MAHKEMESİ :Ağır Ceza Mahkemesi
MAKTUL : ...
KATILANLAR : ..., ..., ..., ...
SUÇLAR : Eşe karşı kasten öldürme, iftira, kişiyi hürriyetinden yoksun kılma
HÜKÜMLER : 1) Sanık ... hakkında; Maktul ...'a yönelik eşe karşı kasten öldürme suçundan 5237 sayılı TCK'nin 82/1-d, 29/1, 62/1, 53, 63 maddeleri uyarınca 15 yıl hapis cezası ile mahkumiyetine,
2) Sanık ... ve ... hakkında; Katılanlar ... ve ...'a yönelik iftira ve kişiyi hürriyetinden yoksun kılma suçlarından 5271 sayılı CMK'nin 223/2-e maddesi uyarınca ayrı ayrı beraatlerine dair karar.
TEMYİZ EDENLER : Sanık ... müdafiileri, katılan ... vekili, katılan ... vekili, katılanlar ... ve ... vekili, kısmen re'sen
TÜRK MİLLETİ ADINA
Mahalli mahkemece verilen hükümler temyiz edilmekle evrak okunarak;
Gereği görüşülüp düşünüldü;
Sanık ... hakkında eşe karşı kasten öldürme suçundan kurulan hükümde; sanık ...'in 5237 sayılı TCK'nin 82/1-d, 29/1. maddeleri uyarınca belirlenen
cezasından TCK'nin 62/1. maddesi uyarınca indirim yapılırken, indirim oranı (1/6) olarak hükümde gösterilmemiş ise de bu husus mahallinde hükme ilavesi mümkün bir yazım hatası olarak kabul edilmiştir.

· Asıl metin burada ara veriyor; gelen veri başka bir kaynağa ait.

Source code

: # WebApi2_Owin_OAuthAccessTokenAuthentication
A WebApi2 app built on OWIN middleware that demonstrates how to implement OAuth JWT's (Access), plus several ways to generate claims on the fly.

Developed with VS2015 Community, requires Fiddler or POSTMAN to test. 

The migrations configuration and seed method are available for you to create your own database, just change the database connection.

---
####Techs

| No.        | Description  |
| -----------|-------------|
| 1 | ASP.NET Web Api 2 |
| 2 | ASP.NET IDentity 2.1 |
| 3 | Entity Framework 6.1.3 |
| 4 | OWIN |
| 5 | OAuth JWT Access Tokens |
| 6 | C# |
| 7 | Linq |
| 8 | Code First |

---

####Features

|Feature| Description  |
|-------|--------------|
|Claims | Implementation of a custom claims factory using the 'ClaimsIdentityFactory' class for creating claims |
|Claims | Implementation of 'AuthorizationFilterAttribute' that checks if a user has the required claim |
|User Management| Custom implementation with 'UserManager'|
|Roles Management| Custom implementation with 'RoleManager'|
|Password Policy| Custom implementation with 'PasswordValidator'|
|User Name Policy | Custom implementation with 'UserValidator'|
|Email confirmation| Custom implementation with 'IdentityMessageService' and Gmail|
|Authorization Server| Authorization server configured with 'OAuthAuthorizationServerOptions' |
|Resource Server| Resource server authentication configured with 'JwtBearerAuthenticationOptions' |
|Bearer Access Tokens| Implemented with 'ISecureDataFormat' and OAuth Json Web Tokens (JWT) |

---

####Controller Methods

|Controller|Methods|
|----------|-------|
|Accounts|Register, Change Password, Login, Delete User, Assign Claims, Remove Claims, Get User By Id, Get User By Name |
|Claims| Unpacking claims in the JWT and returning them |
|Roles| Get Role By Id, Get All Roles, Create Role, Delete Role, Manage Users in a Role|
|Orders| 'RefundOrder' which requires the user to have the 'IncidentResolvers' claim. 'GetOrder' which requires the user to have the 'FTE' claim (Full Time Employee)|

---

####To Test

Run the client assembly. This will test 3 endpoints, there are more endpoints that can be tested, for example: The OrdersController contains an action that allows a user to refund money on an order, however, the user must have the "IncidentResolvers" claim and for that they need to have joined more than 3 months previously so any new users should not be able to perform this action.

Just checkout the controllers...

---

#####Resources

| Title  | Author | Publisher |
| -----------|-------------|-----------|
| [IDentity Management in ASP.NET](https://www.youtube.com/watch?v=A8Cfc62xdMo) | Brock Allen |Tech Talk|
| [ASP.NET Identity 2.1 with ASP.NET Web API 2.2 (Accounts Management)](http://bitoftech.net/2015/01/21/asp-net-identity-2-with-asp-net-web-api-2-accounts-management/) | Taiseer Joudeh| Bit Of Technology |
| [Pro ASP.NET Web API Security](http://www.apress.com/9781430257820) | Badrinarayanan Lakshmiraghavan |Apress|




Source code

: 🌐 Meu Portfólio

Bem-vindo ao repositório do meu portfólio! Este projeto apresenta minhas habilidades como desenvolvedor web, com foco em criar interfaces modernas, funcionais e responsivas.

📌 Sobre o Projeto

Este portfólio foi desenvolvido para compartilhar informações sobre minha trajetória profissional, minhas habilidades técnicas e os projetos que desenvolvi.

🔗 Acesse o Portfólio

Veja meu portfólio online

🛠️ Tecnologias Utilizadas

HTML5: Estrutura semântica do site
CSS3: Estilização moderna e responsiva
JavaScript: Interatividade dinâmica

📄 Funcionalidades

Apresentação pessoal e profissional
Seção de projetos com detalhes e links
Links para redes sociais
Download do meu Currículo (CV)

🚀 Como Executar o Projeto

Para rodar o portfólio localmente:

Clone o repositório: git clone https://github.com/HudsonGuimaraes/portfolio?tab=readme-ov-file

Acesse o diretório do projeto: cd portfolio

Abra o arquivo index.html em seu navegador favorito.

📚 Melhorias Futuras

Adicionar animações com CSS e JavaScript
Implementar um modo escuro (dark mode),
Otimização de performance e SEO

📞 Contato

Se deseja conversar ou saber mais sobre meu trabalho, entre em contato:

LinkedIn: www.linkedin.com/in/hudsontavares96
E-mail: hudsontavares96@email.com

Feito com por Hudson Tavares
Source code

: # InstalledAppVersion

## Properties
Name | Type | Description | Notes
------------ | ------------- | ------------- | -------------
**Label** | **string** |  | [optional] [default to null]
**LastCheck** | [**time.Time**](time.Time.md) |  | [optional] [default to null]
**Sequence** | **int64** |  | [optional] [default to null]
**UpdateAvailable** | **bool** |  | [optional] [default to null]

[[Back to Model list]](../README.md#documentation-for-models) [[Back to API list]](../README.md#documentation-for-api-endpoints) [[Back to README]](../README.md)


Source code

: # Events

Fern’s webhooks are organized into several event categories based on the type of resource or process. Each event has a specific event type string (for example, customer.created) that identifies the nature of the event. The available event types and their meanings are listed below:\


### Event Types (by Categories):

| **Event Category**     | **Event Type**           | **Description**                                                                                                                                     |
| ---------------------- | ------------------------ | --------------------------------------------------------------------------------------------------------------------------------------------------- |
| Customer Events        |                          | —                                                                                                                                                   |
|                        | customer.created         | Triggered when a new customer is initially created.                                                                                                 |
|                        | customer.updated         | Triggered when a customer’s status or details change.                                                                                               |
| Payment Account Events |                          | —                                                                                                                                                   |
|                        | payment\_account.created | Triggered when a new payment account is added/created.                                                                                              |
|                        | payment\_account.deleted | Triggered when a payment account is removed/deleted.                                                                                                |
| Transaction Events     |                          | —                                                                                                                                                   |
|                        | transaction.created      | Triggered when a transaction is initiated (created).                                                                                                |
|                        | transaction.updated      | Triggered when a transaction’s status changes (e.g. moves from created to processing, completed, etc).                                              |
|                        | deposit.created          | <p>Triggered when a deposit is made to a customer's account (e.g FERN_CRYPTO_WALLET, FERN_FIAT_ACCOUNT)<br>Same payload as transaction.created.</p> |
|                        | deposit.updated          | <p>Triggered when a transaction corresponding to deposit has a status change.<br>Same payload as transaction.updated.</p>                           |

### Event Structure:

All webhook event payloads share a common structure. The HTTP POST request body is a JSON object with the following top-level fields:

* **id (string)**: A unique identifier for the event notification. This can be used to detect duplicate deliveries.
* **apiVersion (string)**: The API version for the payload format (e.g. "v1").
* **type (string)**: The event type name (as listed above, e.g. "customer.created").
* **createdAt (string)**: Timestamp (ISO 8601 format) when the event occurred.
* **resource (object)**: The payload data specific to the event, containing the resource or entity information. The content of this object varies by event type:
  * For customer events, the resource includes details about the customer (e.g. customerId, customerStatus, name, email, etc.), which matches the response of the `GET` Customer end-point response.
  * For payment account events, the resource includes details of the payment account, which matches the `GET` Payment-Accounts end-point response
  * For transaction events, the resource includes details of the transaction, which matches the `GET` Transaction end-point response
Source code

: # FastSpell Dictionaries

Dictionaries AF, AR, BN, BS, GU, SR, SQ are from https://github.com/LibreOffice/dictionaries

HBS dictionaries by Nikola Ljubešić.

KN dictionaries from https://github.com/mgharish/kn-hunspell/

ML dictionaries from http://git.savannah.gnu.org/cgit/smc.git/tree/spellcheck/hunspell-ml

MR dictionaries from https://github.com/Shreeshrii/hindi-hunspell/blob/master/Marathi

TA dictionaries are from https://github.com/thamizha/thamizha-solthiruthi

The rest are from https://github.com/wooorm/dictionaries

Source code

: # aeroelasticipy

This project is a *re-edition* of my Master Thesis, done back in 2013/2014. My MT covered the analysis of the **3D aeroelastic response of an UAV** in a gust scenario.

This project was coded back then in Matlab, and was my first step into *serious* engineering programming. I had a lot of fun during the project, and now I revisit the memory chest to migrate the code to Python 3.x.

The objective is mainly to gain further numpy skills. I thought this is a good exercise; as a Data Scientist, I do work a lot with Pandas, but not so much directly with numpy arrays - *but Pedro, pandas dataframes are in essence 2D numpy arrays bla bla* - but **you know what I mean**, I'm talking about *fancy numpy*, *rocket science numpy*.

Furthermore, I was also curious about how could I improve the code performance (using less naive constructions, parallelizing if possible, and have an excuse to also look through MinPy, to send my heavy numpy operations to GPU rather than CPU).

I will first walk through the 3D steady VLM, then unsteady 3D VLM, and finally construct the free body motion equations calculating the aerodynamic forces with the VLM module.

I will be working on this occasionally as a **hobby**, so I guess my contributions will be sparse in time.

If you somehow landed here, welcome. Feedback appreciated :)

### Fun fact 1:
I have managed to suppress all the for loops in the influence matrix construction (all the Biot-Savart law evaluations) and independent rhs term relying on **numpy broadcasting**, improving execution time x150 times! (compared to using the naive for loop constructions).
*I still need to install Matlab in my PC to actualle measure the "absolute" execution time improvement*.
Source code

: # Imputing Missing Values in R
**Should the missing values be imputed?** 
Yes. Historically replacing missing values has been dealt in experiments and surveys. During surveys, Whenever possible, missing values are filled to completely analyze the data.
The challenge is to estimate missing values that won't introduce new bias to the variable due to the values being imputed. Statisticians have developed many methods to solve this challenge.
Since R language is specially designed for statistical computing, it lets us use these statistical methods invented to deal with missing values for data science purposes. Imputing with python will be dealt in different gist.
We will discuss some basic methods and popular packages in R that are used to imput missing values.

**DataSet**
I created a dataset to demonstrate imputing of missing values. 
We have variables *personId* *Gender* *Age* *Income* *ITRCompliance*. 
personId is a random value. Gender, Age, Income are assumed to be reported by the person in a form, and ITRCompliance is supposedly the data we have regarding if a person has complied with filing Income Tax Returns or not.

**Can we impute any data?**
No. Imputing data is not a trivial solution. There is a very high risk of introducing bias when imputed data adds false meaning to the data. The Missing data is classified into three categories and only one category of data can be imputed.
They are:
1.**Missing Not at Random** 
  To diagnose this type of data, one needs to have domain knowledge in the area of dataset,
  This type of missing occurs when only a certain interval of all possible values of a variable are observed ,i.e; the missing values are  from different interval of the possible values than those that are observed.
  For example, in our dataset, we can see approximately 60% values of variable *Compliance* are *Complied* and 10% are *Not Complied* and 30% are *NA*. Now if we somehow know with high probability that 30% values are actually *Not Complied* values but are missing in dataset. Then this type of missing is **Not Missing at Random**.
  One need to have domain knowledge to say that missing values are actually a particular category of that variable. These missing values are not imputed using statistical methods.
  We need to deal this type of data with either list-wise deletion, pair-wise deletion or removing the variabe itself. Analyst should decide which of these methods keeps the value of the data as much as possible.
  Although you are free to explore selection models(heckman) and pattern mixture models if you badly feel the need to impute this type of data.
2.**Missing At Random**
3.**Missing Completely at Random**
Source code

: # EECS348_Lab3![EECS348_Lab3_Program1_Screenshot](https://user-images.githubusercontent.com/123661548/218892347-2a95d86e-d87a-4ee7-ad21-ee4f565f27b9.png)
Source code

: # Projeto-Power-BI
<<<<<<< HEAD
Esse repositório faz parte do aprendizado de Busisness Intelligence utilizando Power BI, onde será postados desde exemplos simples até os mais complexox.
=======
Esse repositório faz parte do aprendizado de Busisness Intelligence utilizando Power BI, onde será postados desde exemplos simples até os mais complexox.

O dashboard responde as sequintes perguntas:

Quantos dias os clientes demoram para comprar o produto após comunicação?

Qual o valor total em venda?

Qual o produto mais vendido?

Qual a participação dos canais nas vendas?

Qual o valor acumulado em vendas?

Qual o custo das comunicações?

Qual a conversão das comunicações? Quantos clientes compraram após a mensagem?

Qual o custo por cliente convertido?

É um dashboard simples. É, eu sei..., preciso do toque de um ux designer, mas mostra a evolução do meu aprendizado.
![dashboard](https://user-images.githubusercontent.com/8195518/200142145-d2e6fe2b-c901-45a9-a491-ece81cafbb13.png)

Toplanan deliller karar yerinde incelenip, sanık ... hakkında maktul ...'a yönelik eşe karşı kasten öldürme suçunun sübutu kabul, oluşa ve soruşturma sonuçlarına uygun şekilde suç niteliği tayin, haksız tahrik ve takdire ilişen cezayı azaltıcı sebeplerin nitelik ve dereceleri takdir kılınmış, sanık ...'in savunmaları inandırıcı gerekçelerle reddedilmiş, sanıklar Murat ve Abdurahman hakkında katılanlar Emine ve ...'a yönelik iftira ve kişiyi hürriyetinden yoksun kılma suçlarından elde edilen delillerin mahkumiyetlerine yeter nitelik ve derecede bulunmadığı gerekçeleri gösterilerek ayrı ayrı beraatlerine karar verilmiş, duruşmalı incelenen dosyaya göre verilen hükümlerde eleştiri nedeni dışında bir isabetsizlik görülmemiş olduğundan, sanık ... müdafiilerinin duruşmalı incelemedeki ve temyiz dilekçesindeki; eksik incelemeye, gerekçenin yetersiz olduğuna, meşru müdafaa koşullarının oluştuğuna, TCK'nin 27/2. maddesinde düzenlenen sınırın aşılması hükümlerinin uygulanması gerektiğine, kararın usule, yasaya, tüm dosya kapsamına ve hakkaniyete aykırı olduğuna, katılan ... vekilinin; haksız tahrik şartlarının oluşmadığına, suç vasfına, kararın hukuka, adalet yönünde eşitlik ilkesine ve Yargıtay 1. Ceza Dairesi ile Ceza Genel Kurulunun emsal kararlarına aykırı olduğuna, katılan ... vekilinin; kararın usul ve yasaya aykırı olduğuna, haksız tahrik şartlarının oluşmadığına, delillerin takdirinde isabetli hareket edilmediğine, katılanlar Emine ve ... vekilinin; sanıklar Murat ve Abdurahman'ın atılı suçlardan mahkumiyetleri gerektiği halde beraatlerine karar verilmesinin yerinde olmadığına, vesaireye yönelen ve yerinde görülmeyen temyiz sebeplerinin reddiyle, kısmen re'sen de temyize tabi olan hükümlerin tebliğnamedeki düşünce gibi ONANMASINA, 27.10.2021 gününde Üye ...'ın sanığın TCK'nin 27/2. maddesi kapsamında kalan eylemi nedeni ile hakkında CMK'nin 223/3-c maddesi uyarınca 'ceza verilmesine yer olmadığına' dair karar verilmesi gerektiği gerekçesiyle hükmün bozulması yönündeki karşı oyu ve oy çokluğu ile karar verildi.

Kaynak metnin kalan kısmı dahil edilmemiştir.